The Rights of Women – or the Effects of Female Enfranchisement, by George Cruikshank, 1853. Fagan Collection of Political Prints, Pol P 57
A new exhibition at Nottingham Lakeside Arts will step back in time and look at some memorable elections from the past 250 years to mark the centenary of the first UK general election in which some women were entitled to vote.
A Selection of Elections: Votes, Suffrage and Reform opens in the Weston Gallery at Nottingham Lakeside Arts on Friday 7 September and will run until Sunday 2 December.
The exhibition has been curated by staff from Manuscripts and Special Collections at the University of Nottingham.
The exhibition will look at the suffragists and suffragettes who campaigned for equal voting rights in the nineteenth and early twentieth centuries, and the focus will be on women from Nottingham and the local region. There will also be examples of the views of some of the “anti-suffragists” who opposed votes for women at the time. The story goes forward to the 1918 general election, and the remarkable novelty of women voting for the first time.
Bribery and corruption
Before 1832, only a small minority of men were able to vote. The exhibition reveals the bribery and corruption, songs and fireworks of early nineteenth century elections.

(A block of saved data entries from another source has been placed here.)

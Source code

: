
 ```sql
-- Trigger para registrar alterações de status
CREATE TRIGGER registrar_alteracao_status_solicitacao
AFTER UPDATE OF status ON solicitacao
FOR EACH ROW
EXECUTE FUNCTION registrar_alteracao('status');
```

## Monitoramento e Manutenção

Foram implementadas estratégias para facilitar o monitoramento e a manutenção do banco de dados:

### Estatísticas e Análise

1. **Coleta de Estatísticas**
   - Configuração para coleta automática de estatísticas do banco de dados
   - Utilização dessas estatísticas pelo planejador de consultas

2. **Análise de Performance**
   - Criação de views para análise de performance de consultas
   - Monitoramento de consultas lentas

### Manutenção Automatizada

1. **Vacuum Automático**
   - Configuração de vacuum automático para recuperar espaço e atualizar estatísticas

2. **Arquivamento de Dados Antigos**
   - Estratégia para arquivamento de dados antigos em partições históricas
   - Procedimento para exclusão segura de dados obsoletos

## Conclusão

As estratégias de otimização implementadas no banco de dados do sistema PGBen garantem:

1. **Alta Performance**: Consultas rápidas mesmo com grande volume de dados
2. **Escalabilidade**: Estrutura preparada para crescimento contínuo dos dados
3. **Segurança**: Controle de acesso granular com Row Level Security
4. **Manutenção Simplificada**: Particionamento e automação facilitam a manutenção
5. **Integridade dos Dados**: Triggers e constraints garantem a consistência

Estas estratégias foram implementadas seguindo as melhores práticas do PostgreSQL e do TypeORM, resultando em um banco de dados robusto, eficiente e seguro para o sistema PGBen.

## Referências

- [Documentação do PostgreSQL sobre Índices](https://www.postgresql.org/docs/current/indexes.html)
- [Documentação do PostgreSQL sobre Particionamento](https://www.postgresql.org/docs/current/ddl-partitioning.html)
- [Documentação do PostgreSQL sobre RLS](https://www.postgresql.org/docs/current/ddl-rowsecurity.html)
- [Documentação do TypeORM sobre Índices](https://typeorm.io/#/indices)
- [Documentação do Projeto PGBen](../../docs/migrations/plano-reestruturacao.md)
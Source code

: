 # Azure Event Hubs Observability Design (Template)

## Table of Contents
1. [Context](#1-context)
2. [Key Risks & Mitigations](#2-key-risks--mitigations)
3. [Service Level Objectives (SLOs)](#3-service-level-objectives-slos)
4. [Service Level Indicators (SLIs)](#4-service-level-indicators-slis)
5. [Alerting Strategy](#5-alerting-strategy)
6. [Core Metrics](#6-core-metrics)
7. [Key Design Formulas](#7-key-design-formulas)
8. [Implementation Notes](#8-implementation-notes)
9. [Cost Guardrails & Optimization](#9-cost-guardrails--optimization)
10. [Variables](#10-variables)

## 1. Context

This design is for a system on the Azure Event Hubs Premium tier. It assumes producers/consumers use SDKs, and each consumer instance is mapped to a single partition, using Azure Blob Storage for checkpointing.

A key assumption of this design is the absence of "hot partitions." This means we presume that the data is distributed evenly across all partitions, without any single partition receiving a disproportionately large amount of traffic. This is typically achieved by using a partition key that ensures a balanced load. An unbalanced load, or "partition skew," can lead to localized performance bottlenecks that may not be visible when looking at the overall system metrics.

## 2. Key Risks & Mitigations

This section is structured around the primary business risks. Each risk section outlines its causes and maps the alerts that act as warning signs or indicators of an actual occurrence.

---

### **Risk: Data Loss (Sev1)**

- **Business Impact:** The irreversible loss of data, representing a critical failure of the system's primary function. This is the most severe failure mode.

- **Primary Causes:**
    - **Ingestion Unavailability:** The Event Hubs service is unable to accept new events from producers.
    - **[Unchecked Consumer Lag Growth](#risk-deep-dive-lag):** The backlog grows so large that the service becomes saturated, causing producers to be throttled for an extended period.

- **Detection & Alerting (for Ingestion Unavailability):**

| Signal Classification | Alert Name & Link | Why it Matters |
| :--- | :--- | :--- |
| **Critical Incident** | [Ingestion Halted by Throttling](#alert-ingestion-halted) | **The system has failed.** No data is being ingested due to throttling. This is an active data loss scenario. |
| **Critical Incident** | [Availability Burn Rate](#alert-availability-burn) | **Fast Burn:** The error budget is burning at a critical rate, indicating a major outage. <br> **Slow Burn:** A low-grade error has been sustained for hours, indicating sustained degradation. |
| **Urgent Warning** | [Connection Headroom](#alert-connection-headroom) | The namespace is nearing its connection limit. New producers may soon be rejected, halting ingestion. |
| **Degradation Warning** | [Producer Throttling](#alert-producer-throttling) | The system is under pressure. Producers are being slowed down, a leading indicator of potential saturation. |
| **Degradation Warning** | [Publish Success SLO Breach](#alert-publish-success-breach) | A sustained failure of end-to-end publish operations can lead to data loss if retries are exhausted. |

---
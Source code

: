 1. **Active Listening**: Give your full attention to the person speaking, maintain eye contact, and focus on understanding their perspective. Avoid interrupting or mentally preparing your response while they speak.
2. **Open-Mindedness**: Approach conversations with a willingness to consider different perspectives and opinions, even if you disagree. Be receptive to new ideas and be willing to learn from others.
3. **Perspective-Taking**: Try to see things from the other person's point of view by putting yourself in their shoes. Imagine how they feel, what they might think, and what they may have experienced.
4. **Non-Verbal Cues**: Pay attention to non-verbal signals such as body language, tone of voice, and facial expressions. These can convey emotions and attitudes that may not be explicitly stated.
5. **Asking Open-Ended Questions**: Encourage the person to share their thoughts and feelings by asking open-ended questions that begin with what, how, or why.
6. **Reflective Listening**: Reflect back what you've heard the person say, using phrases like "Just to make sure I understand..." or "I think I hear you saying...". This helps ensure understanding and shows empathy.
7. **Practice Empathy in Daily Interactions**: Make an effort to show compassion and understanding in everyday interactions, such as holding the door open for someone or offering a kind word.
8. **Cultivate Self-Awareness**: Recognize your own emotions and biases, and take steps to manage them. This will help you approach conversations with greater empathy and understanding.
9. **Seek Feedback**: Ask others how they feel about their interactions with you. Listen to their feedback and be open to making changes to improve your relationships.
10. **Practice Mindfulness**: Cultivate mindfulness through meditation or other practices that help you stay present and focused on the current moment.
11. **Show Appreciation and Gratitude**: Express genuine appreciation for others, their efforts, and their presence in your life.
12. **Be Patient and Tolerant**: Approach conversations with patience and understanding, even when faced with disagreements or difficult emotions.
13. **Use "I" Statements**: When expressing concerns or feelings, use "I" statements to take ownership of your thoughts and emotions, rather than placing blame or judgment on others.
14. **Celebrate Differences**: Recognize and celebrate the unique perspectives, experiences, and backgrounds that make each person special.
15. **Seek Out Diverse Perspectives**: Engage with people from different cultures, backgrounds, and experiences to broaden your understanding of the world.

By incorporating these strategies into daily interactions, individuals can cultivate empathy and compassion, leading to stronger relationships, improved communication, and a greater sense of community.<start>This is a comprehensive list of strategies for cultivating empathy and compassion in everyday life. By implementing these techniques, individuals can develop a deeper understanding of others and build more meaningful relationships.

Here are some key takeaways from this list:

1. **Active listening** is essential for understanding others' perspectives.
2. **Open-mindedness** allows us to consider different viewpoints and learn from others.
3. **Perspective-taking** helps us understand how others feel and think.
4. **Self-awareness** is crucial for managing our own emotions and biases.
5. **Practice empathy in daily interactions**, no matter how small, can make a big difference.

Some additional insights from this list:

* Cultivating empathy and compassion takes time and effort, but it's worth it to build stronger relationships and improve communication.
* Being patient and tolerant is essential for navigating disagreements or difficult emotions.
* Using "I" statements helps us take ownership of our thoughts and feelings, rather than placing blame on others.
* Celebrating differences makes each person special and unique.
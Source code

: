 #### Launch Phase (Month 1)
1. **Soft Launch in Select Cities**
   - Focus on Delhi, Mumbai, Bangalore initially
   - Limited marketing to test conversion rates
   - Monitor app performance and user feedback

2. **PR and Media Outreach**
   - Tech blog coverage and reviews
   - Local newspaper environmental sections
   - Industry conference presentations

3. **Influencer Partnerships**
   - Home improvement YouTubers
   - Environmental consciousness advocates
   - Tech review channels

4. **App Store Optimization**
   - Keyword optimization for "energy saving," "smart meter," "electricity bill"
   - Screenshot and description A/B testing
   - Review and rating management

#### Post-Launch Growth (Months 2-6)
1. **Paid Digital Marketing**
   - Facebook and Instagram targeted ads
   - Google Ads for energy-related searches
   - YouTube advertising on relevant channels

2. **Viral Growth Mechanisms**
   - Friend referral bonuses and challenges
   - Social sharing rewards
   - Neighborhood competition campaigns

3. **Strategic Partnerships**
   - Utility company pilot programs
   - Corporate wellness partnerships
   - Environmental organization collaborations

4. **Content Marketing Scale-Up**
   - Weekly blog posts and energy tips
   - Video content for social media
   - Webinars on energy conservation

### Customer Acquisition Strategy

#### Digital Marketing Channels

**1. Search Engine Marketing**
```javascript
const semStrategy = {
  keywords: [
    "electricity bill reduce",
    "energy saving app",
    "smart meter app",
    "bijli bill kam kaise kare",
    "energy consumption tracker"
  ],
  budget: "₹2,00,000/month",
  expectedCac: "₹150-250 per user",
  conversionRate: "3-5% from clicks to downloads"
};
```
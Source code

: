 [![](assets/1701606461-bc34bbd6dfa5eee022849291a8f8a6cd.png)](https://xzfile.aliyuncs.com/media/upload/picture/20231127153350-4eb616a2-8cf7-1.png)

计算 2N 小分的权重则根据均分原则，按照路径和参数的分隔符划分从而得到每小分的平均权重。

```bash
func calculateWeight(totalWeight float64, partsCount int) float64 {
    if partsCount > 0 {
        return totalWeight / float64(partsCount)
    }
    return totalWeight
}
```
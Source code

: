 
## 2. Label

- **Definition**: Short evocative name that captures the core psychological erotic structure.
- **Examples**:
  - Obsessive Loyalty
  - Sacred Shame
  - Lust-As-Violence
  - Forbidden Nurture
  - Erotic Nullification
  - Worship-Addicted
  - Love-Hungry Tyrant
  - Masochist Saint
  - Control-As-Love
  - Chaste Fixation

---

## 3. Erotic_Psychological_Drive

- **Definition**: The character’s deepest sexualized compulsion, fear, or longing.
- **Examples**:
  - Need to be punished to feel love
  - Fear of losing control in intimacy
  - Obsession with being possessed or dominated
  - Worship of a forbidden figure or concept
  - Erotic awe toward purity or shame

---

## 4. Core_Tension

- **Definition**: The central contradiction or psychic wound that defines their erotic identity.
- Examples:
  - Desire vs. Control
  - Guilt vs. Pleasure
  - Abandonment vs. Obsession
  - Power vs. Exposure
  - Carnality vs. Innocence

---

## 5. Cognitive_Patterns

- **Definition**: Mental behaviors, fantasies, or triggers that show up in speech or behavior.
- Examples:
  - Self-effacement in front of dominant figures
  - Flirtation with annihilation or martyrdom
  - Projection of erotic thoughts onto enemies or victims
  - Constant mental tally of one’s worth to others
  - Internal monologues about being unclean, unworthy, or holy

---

To reflect the exhibition’s location within the University’s Lakeside Arts pavilion, the display also includes a ballot box used by the Students Union, and photographs and items relating to elections for executive officers and the Students’ Union President.
Using original archives and rare books from Manuscripts and Special Collections, A Selection of Elections will illuminate 250 years of political campaigning.
Kathryn Summerwill, Archivist in the Collection Team and Curator of the exhibition, said: “In an era when elections and referendums can be controversial, curating this exhibition has been a wonderful opportunity to look back at the passion with which campaigners fought for the right to vote.”
Cynical and humorous
Items of particular interest:
- Lists of members of parliament who voted for or against the Reform Bill in 1831. The bill, which was passed the following year as the ‘Great Reform Act’ of 1832, was controversial at the time, but achieved only a small increase in the overall percentage of the population who were able to vote.
- A colourful cartoon published in 1853 by George Cruikshank, entitled The rights of women – or the effects of female enfranchisement. The cartoon provides a cynical and humorous view of the type of political candidate a woman might vote for, compared to a man.
- A suffragette postcard sent to DH Lawrence’s fiancée Louie Burrows by a friend who had been arrested for window-smashing in London in 1911.
- Photographs of ordinary people living in the Huntingdon Street area of central Nottingham in 1911, recording their extraordinary work in creating floral garlands in support of their local MP, James Morrison.
- Newspaper reports of an arson attack in Nottingham carried out by suffragettes in 1913.
- An extraordinary printed book by Sir Almroth E. Wright entitled The Unexpurgated Case Against Women Suffrage (1913). His arguments against giving women the vote seem misogynistic to modern readers.
- Pamphlets, posters and photographs collected by the Communist Party election candidate Fred Westacott during the course of his political career, 1946-1974.